FRANKFORT - The bill that would allow surviving spouses to sue for loss of companionship appears to be dead, despite impassioned pleas and sharp rhetoric from spouses of those lost in the Comair Flight 5191 and Harlan County mine disasters.
Sen. Charlie Borders, R-Grayson, who chairs the Senate budget committee, says he has no plans to hear House Bill 403.
"In my opinion, that bill is dead for this session," Borders said yesterday.
Earlier in the day, four people whose spouses perished on Comair Flight 5191 held a press conference in the Capitol Rotunda to encourage Senate leaders to pass the bill.
Two widows said that, while working for the passage of the bill in the Senate, they had been accused of greed and personally attacked.
"Should you ever feel the pain that I've felt, I can only hope you won't be subjected to the same slap in the face from our government that I have," said Sarah King Fortney. Her husband, C.W., died when Flight 5191 took off from the wrong runway Aug. 27 and crashed into a field next to Blue Grass Airport.
Kathy Ryan, whose husband, Michael, also died on Flight 5191, explained that in in Kentucky a person whose spouse suffers a personal injury may file a lawsuit for damages, but not if the spouse dies.
Kentucky is one of only four states that does not allow a surviving spouse to sue for loss of companionship, or, as it is legally known, consortium. The deceased's estate may sue for loss of income, and children may sue for loss of companionship, but spouses may not.
Senate President David Williams said he is concerned about the bill's effect on liability insurance costs for businesses and car owners. The measure would have an "indeterminate impact," Williams said.
"I grieve with them for their loss," Williams said. "But what they ask is a deviation from standard Kentucky law."
Rep. Kathy Stein, D-Lexington, called Williams' assertion that the bill might affect insurance rates "ridiculous."

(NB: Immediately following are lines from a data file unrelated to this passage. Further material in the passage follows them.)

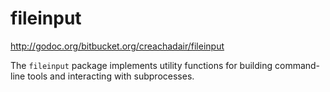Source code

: # fileinput

http://godoc.org/bitbucket.org/creachadair/fileinput

The `fileinput` package implements utility functions for building command-line
tools and interacting with subprocesses.
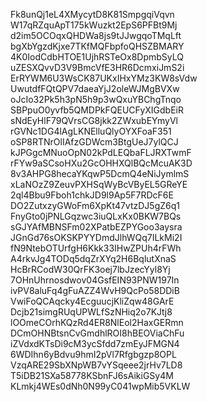 Fk8unQj1eL4XMycytD8K81SmpgqiVqvn
W17qRZquApT175kWuzkt2EpS6PFBt9Mj
d2im5OCOqxQHDWa8js9tJJwgqoTMqLft
bgXbYgzdKjxe7TKfMQFbpfoQHSZBMARY
4K0IodCdbHTOE1UjhRSTeOx8DpmbSyLQ
uZESXQvvD3V9BmcVfE3HR6DcmxiJmS2i
ErRYWM6U3WsCK87UKxIHxYMz3KW8sVdw
UwutdfFQtQPV7daeaYjJ2oleWJMgBVXw
oJcIo32Pk5h3pN5h9p3wQxuYBChgTnqo
SBPpuO0yvfb5QMDPkFQEUCFyXIGdbEiR
sNdEyHlF79QVrsCG8jkk2ZWxubEYmyVl
rGVNc1DG4lAgLKNElluQlyOYXFoaF351
oSP8RTNrOlIAfzGDWcm3BtgUeJ7ylQCJ
kJPGgcMNuoOpN02kPdLEQbaFLJRXTwmF
rFYw9aSCsoHXu2GcOHHXQlBQcMcuAK3D
8v3AHPG8hecaYKqwP5DcmQ4eNiJymlmS
xLaNOzZ9ZeuvPXHSqWyBcVByEL5GReYE
2ql4Bbu9Fboh1chkJD9l9Ap5F7RDcF6E
DO2ZutxzyGWoFm6XpKt47vtzDJ5gZ6q1
FnyGto0jPNLGqzwc3iuQLxKx0BKW7BQs
sGJYAfMBNSFm02XPatbEZPYGoo3aysra
JGnGd76sOKSKPYYDmdJlhWQq7ILkMi2I
fN9NtebOTUrfgH6Kkk33IHwZPUh4rFWh
A4rkvJg4TODq5dqZrXYq2H6BqlutXnaS
HcBrRCodW30QrFK3oej7lbJzecYyl8Yj
7OHnUhrnosdwov04GsfEIN93PNW197In
ivPV8aluFq4gFuAZZ4WvH9QcPo58DDiB
VwiFoQCAqcky4EcguucjKliZqw48GArE
Dcjb21simgRUqUPWLfSzNHiq2o7KJtj8
lOOmeCOrhKQzRd4ER8NlEol2HaxGERmn
DCmOHNBtsnCvGmdhlROI8hBEOViaChFu
iZVdxdKTsDi9cM3ycSfdd7zmEyJFMGN4
6WDIhn6yBdvu9hmI2pVl7Rfgbgzp8OPL
VzqARE29SbXNpWB7vYSqeee2jrHv7LD8
T5iDB21SXa58778KSbnFJ6sAikiGSy4M
KLmkj4WEs0dNh0N99yC041wpMib5VKLW
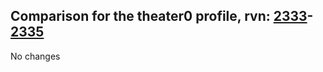 ## Comparison for the theater0 profile, rvn: [2333](https://github.com/PRO100KatYT/FortniteProfileRevisions/tree/main/profiles/theater0/2333%20theater0.json)-[2335](https://github.com/PRO100KatYT/FortniteProfileRevisions/tree/main/profiles/theater0/2335%20theater0.json)

No changes
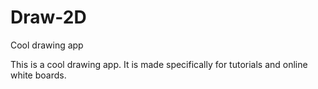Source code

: # Draw-2D
Cool drawing app

This is a cool drawing app. It is made specifically for tutorials and online white boards.

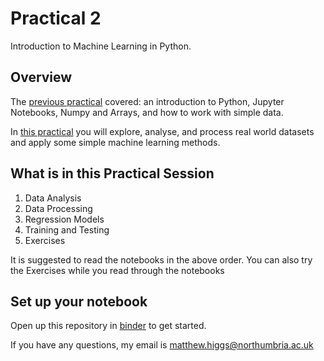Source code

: # Practical 2
Introduction to Machine Learning in Python.

## Overview
The [previous practical](https://github.com/KF5012-AI2020/Practical1) covered: an introduction to Python, Jupyter Notebooks, Numpy and Arrays, and how to work with simple data.

In [this practical](https://github.com/KF5012-AI2020/Practical2) you will explore, analyse, and process real world datasets and apply some simple machine learning methods.

## What is in this Practical Session
1. Data Analysis
2. Data Processing
3. Regression Models
4. Training and Testing
5. Exercises

It is suggested to read the notebooks in the above order. You can also try the Exercises while you read through the notebooks

## Set up your notebook
Open up this repository in [binder](https://mybinder.org/v2/gh/KF5012-AI2020/Practical2/master
) to get started.

If you have any questions, my email is matthew.higgs@northumbria.ac.uk

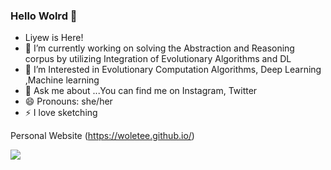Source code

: ###  Hello Wolrd 👋
- Liyew is Here!
- 🔭 I’m currently working on solving the Abstraction and Reasoning corpus by utilizing Integration of Evolutionary Algorithms and DL
- 🌱 I’m Interested in  Evolutionary Computation Algorithms, Deep Learning ,Machine learning
- 💬 Ask me about ...You can find me on Instagram, Twitter
- 😄 Pronouns: she/her
- ⚡ I love sketching


 Personal Website (https://woletee.github.io/)
<!--
**woletee/woletee** is a ✨ _special_ ✨ repository because its `README.md` (this file) appears on your GitHub profile.

Here are some ideas to get you started:
- Hello Wolrd , Liyew is Here!
- 🔭 I’m currently working on solving the Abstraction and Reasoning corpus 
- 🌱 I’m Interested in Evolutionary Computation, Deep Learning ,Machine learning
- 💬 Ask me about ...
- 😄 Pronouns: she/her
- ⚡ Fun fact: I like sketching 
-->
![](https://leetcard.Liyew/lapor?ext=heatmap)
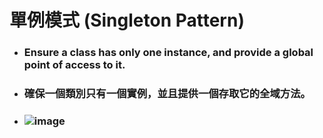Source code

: 單例模式 (Singleton Pattern)
=====
* ### Ensure a class has only one instance, and provide a global point of access to it.
* ### 確保一個類別只有一個實例，並且提供一個存取它的全域方法。
* ### ![image](https://gitlab.com/ChiangWei/main/-/raw/master/DesignPatterns/Python/%E5%96%AE%E4%BE%8B%E6%A8%A1%E5%BC%8F%20(Singleton%20Pattern)/%E5%96%AE%E4%BE%8B%E6%A8%A1%E5%BC%8F.jpg)
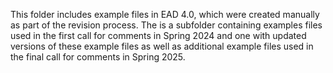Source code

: This folder includes example files in EAD 4.0, which were created manually as part of the revision process. The is a subfolder containing examples files used in the first call for comments in Spring 2024 and one with updated versions of these example files as well as additional example files used in the final call for comments in Spring 2025.
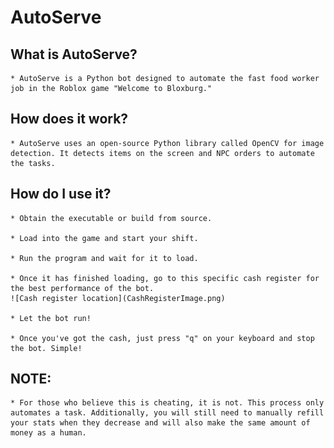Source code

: # AutoServe

## What is AutoServe?
    * AutoServe is a Python bot designed to automate the fast food worker job in the Roblox game "Welcome to Bloxburg."

## How does it work?
    * AutoServe uses an open-source Python library called OpenCV for image detection. It detects items on the screen and NPC orders to automate the tasks.

## How do I use it?
    * Obtain the executable or build from source.

    * Load into the game and start your shift.

    * Run the program and wait for it to load.

    * Once it has finished loading, go to this specific cash register for the best performance of the bot.
    ![Cash register location](CashRegisterImage.png)

    * Let the bot run!

    * Once you've got the cash, just press "q" on your keyboard and stop the bot. Simple!

## NOTE:
    * For those who believe this is cheating, it is not. This process only automates a task. Additionally, you will still need to manually refill your stats when they decrease and will also make the same amount of money as a human.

"I've spoken with attorneys in the defense bar who said that is merely a smoke screen to avoid hearing this bill," Stein said.
The House had passed the bill, House Bill 403, by a 93-7 vote.
James Washington, husband of 5191 victim Victoria Washington, and Edith Mallory, widow of 5191 passenger Dan Mallory, also appeared at the Frankfort press conference.
"I'm very concerned as should anybody who has a spouse," said Mallory.
Borders said he understands that widows of Flight 5191 victims feel deep emotion regarding the bill.
But he said he wants to make sure the state does not encourage a "lottery mindset" when asking for jury awards related to tragedies.
Ryan, however, said that passing the bill would "not be a windfall for anyone."
David Fleenor, general counsel for Gov. Ernie Fletcher, said there is an incongruency in current state law that is not consistent with the law in 46 other states.
"The governor supports addressing this, but whether it can be done in the last days of the session is unclear," Fleenor said.
"This again points to the need for comprehensive tort reform, which the governor has consistently advocated," Fleenor said.
Borders said he hopes to speak with widows regarding the proposal before the legislature meets next year.
Stein said that the Senate is likely to face repercussions: "They certainly should be prepared to be held accountable."